Wieder’s exceptionally powerful and moving book describes how the couple were
divided by events in Hungary in 1956 and Czechoslovakia in 1968, but also shows
how they remained party stalwarts.
When
Ruth followed her husband into exile in the UK in 1964 after a spell in prison,
she wrote a number of extraordinary books including Libya: The
Elusive Revolution, denouncing Gaddafi’s so-called Green Revolution when
much of the left saw the new regime in Tripoli as an advance for socialism.
Many of her books were an attempt to unpick the “failures” of African
independence and the regimes that had come to power in the late 1950s and
1960s. Decolonisation, she wrote in 1970, was exposed to be a “bargaining
process with cooperative African elites… The former colonial government guarded
its options and…the careerist heirs to independence preoccupied themselves with
the ‘Africanisation’ of the administration.”
With
Joe she hoped that independence in southern Africa in the 1970s and 1980s would
buck the trend. These were anti-colonial struggles led by “critical” national
liberation movements committed to far-reaching socialist change. It was to
Mozambique, shortly after independence, that Ruth moved to work at the Centre
of African Studies advising and assisting Frelimo, the ruling party.
Yet
her writing and life were continuously strained by an ambiguity on the question
of whether the revolutionary movement was led from below by the working class
and poor (who had inspired her early activism) or “progressive” parties and
national liberation movements promising to transform society from above.

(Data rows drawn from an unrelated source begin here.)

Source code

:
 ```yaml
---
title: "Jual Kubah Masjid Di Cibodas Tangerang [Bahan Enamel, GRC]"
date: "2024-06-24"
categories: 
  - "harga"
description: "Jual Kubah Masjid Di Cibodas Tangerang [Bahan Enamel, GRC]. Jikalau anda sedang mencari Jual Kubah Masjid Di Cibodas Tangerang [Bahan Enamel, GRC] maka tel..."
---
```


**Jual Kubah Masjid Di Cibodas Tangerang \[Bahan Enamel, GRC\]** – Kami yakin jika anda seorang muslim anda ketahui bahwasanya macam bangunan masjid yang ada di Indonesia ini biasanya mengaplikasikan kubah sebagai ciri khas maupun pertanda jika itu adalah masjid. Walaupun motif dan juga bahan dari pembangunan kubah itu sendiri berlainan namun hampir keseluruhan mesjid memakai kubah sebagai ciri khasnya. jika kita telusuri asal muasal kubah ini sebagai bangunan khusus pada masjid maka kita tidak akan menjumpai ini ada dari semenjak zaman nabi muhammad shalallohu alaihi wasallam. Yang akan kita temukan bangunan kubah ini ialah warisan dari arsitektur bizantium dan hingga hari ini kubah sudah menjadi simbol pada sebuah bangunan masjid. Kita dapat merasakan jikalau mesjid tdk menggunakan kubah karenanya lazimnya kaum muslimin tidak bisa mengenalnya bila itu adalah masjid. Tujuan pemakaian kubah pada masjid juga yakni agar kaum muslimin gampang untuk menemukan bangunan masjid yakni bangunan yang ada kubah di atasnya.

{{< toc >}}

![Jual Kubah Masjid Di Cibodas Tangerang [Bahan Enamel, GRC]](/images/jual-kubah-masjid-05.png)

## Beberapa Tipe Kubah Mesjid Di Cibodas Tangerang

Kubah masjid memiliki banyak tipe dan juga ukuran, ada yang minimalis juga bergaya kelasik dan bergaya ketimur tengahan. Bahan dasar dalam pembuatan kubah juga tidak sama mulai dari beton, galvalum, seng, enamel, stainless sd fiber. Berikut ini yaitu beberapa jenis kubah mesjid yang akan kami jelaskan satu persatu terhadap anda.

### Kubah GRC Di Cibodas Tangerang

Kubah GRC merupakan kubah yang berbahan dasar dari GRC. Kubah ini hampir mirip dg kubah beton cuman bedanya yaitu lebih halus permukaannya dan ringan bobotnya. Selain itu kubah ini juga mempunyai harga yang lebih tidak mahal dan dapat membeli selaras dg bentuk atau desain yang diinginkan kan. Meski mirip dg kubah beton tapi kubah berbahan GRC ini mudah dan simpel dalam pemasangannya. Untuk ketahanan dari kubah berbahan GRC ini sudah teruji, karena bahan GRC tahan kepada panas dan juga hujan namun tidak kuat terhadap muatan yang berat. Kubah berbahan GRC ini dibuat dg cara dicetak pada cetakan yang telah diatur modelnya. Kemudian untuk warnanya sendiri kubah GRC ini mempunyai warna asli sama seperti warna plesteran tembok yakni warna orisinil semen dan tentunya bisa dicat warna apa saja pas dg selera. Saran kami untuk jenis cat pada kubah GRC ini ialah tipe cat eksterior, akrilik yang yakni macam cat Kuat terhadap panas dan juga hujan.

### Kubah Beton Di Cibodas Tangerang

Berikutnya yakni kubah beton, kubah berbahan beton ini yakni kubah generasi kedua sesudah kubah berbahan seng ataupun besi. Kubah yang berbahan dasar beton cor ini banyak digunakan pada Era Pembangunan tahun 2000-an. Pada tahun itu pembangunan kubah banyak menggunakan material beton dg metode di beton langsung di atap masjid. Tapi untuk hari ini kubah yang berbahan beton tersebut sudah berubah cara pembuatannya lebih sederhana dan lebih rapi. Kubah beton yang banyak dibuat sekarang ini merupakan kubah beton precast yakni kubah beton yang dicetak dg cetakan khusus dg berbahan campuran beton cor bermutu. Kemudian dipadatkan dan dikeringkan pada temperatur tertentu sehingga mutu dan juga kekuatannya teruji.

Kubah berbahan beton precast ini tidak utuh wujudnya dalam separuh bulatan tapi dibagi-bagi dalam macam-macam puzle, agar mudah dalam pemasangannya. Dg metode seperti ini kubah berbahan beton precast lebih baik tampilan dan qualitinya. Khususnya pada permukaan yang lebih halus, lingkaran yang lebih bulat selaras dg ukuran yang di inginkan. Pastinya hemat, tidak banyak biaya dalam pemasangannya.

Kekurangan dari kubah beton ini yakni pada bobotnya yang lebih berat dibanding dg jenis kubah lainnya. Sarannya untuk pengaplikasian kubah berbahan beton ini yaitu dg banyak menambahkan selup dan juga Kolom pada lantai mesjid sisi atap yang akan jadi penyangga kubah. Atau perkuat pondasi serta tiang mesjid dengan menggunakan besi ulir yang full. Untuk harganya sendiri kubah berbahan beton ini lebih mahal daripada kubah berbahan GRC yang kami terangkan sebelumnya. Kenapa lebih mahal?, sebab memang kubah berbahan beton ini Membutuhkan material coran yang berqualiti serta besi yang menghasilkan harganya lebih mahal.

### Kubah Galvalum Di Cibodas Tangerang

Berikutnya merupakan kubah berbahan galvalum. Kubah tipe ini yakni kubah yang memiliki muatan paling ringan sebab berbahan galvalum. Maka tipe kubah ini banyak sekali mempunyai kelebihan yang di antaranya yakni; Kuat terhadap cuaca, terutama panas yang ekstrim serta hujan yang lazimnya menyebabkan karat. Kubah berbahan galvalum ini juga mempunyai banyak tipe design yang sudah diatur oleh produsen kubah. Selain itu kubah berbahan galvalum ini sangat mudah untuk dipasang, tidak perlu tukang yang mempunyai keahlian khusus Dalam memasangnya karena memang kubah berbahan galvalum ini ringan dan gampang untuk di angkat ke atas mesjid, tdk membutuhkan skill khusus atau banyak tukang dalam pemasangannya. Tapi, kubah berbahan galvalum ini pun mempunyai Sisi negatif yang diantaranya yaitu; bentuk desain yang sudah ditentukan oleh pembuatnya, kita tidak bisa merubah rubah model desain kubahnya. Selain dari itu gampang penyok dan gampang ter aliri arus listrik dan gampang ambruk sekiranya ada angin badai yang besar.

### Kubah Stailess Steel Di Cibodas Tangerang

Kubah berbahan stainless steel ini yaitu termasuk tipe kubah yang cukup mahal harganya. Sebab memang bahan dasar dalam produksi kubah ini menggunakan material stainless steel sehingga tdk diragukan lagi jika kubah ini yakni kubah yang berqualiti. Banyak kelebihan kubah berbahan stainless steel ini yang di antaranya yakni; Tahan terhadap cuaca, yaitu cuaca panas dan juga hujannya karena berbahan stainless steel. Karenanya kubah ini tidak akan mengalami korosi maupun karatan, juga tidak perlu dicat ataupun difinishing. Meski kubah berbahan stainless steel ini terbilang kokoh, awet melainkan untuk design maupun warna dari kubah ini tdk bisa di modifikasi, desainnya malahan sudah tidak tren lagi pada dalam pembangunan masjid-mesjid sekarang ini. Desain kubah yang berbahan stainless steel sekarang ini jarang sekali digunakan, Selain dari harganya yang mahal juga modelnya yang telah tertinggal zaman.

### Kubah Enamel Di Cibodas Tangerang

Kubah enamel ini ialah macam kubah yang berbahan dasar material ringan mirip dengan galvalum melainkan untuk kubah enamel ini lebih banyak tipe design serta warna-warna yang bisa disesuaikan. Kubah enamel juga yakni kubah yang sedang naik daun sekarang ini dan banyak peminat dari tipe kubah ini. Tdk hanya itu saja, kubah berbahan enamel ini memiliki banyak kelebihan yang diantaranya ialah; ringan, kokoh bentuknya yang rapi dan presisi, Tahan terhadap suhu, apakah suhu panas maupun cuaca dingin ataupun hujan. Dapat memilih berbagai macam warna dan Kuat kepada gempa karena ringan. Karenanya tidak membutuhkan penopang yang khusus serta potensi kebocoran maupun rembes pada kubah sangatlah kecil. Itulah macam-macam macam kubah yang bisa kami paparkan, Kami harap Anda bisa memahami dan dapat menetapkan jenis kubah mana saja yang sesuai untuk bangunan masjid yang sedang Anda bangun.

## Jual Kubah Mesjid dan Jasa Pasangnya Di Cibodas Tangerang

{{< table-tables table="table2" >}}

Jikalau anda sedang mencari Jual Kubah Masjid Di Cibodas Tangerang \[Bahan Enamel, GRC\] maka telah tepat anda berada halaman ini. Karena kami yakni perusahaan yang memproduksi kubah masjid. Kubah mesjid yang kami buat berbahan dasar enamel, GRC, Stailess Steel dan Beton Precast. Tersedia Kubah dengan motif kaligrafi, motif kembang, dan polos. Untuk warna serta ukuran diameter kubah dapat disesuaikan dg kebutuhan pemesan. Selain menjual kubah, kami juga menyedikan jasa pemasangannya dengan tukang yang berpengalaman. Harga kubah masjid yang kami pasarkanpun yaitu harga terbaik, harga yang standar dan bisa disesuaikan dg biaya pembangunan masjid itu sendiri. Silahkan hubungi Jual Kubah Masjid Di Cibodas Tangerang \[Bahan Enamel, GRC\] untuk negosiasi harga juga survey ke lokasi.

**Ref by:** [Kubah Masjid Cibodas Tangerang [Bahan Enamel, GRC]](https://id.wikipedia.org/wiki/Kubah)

Sometimes she seemed to point to one of these approaches, then another, and
occasionally both at the same time.
When
the Berlin Wall collapsed so too did the ideological moorings for a generation.
There is a strong sense in Wieder’s book of Joe searching for political
alternatives in the early 1990s as the ANC/SACP negotiated with the apartheid
state. After a visit to China he returned enamoured of “progressive changes in
the Chinese economy” (p329). Joe became one of the most important architects of
the new South Africa that emerged in 1994—today that is a decidedly mixed legacy
and one clearly marked by his political trajectory in the SACP. Joe did not
seriously challenge globalisation; indeed he saw in China the possibility of
“adapting” to the market. As Wieder writes, “Joe took much too long to admit
the toxic nature of Stalinism as well as the bureaucratic, oppressive reality
of the Soviet Union and other communist regimes” (p356).
There
is little doubt in Wieder’s book that had Ruth First not been killed by a
letter bomb sent by the South African secret service in 1982 she would have
become a trenchant critic of the new South Africa. She would have been
disgusted at the legacy of apartheid in the poverty, shantytowns, and mass
unemployment that have continued effortlessly (and devastatingly) into the new
century.
Wieder’s
book is a triumph, describing his subjects with compassion and criticism. The
book will help, as he concludes, to “remind generations across the board, old
and young, of the possibilities when courageous and brave individuals join
together to fight oppression” (p356).